§ GIVEN INFORMATION:
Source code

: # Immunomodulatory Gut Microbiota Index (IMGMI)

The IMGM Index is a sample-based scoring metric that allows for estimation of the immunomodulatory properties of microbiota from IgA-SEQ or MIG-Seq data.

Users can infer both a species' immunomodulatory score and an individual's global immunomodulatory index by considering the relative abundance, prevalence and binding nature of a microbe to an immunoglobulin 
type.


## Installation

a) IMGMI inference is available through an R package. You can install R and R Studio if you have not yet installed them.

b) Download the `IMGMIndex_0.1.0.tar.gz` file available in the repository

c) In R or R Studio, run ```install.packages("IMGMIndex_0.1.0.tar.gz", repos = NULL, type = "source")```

---

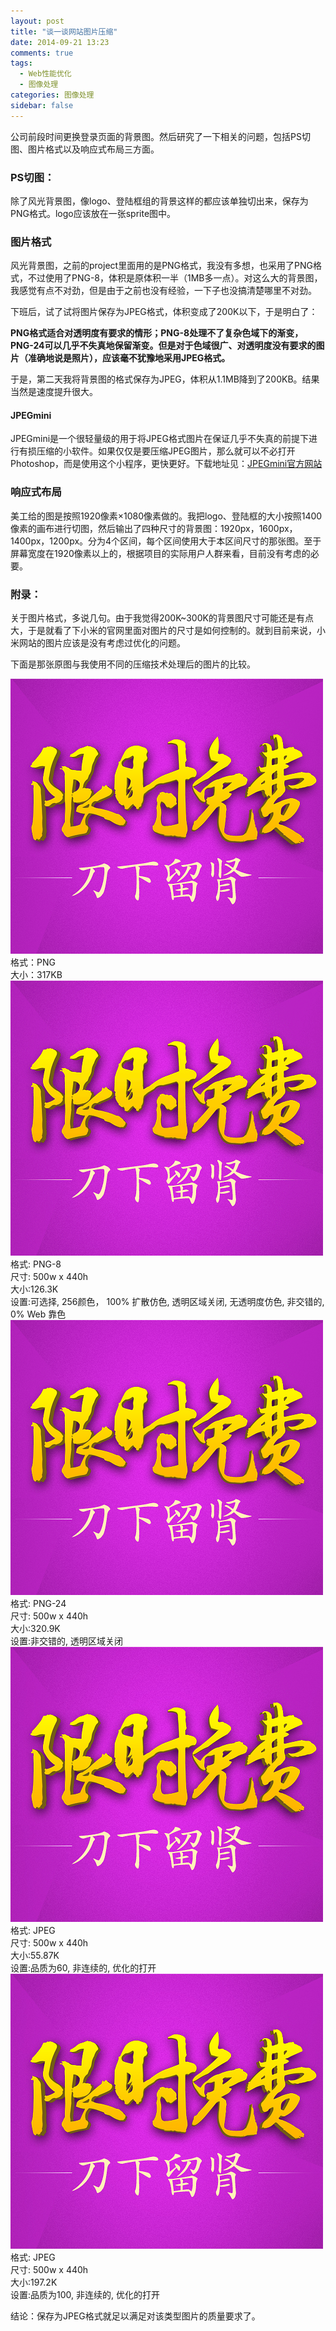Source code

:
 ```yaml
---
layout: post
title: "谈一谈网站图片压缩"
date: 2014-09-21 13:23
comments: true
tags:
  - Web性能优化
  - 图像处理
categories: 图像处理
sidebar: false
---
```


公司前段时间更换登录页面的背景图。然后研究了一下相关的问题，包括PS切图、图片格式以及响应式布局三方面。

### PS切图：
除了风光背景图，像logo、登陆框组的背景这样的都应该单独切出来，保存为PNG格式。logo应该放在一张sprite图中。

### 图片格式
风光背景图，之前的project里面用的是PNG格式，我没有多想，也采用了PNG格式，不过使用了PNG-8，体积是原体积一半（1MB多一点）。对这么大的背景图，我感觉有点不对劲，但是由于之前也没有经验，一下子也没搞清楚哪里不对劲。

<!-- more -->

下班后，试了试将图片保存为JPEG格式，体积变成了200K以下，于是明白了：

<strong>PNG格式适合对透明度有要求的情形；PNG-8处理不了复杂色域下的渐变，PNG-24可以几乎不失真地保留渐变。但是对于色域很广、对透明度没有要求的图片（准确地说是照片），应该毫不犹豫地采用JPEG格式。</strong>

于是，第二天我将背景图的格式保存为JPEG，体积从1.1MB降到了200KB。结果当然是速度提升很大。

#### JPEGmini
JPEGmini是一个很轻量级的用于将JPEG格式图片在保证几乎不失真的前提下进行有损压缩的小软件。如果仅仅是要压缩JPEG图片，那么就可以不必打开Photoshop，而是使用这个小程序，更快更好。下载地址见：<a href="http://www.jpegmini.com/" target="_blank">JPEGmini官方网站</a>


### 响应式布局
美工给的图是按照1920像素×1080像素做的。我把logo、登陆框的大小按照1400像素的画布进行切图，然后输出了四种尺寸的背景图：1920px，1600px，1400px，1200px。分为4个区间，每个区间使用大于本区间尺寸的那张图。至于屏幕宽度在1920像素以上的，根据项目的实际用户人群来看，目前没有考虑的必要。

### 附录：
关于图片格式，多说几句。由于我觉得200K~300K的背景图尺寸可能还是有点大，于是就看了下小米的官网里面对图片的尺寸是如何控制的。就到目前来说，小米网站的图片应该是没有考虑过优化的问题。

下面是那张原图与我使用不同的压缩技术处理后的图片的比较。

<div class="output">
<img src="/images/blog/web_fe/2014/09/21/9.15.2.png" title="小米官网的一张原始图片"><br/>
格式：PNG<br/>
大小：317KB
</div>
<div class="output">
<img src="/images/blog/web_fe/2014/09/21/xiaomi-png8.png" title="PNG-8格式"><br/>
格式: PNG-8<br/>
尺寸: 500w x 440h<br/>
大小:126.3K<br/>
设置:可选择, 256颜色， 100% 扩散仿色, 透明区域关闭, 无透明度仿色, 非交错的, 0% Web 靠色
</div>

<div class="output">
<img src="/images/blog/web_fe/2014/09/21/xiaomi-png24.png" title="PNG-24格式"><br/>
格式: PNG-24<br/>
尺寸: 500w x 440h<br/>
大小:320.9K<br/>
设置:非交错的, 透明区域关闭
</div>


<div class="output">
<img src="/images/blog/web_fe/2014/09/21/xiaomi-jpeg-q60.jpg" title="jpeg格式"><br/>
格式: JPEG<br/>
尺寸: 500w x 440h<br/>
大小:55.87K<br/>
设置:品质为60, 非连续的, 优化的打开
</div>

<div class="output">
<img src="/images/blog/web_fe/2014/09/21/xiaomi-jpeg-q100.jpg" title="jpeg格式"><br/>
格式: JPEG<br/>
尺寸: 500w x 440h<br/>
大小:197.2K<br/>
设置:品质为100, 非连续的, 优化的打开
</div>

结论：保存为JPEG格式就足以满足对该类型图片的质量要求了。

§ WHAT THE TASK ASKS: In this listing, how many lines contain "images"? Give the number without explanation.

§ YOUR SOLUTION: 5